Stop Guessing: Building a Sovereign APM Stack on 20.04 LTS
Most developers treat monitoring as an afterthought. They throw an agent on the server, pipe data to a US-based SaaS dashboard, and call it a day. Then the invoice arrives. Or worse, the Datatilsynet (Norwegian Data Protection Authority) comes knocking asking where your user IPs are being processed.
After the Schrems II ruling in July, relyng on external cloud providers for deep application introspection isn't just a latency risk—it's a compliance minefield. If you are serving traffic in Oslo, your metrics should live in Oslo.
I've debugged production outages where the dashboard showed green, but the disk I/O was completely saturated. Why? Because the granularity was set to 5-minute averages. In 5 minutes, a server can die and restart three times. In this guide, we are building a high-resolution, self-hosted monitoring stack that respects data sovereignty and leverages the raw NVMe power available on CoolVDS instances.
The War Story: The "Ghost" 502 Errors
Last Black Friday, a client running a high-traffic Magento cluster started throwing 502 Bad Gateway errors. The load balancers looked fine. CPU usage was at 40%. RAM had plenty of headroom. Yet, customers were seeing white screens.
We were flying blind because our SaaS APM was sampling requests to save money. We missed the micro-bursts.
We SSH'd in and ran iostat -x 1. The SVCTM (Service Time) on the database disk was spiking to 200ms every few seconds. The culprit? Aggressive log rotation writing to the same spindle as the InnoDB buffer pool. If we had proper I/O monitoring with second-level granularity, we would have seen this weeks ago.
The Stack: Prometheus + Grafana on Local Infrastructure
We are going to use Prometheus for scraping and Grafana for visualization. Why self-hosted? Because Time Series Databases (TSDBs) are heavy on disk writes. On a shared standard HDD VPS, Prometheus will choke. This is where CoolVDS NVMe instances become the reference implementation. You need high IOPS to ingest thousands of metrics per second without lag.

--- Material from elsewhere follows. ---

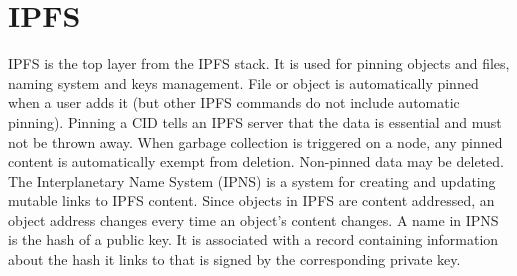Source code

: \section{IPFS}
IPFS is the top layer from the IPFS stack. It is used for pinning objects and files, naming system and keys management. File or object is automatically pinned when a user adds it (but other IPFS commands do not include automatic pinning). Pinning a CID tells an IPFS server that the data is essential and must not be thrown away. When garbage collection is triggered on a node, any pinned content is automatically exempt from deletion. Non-pinned data may be deleted. The Interplanetary Name System (IPNS) is a system for creating and updating mutable links to IPFS content. Since objects in IPFS are content addressed, an object address changes every time an object's content changes. A name in IPNS is the hash of a public key. It is associated with a record containing information about the hash it links to that is signed by the corresponding private key.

1. System Tuning for High Throughput
Before installing anything, prepare your Linux kernel. By default, Ubuntu 20.04 isn't tuned for the massive number of open files a heavy monitoring stack requires.
Edit /etc/sysctl.conf:
# Increase the number of open files
fs.file-max = 2097152
# Adjust TCP keepalive to detect dead scrapers faster
net.ipv4.tcp_keepalive_time = 300
net.ipv4.tcp_keepalive_probes = 5
net.ipv4.tcp_keepalive_intvl = 15
# Allow more connections to complete
net.core.somaxconn = 65535
Apply it with sysctl -p. Don't skip this.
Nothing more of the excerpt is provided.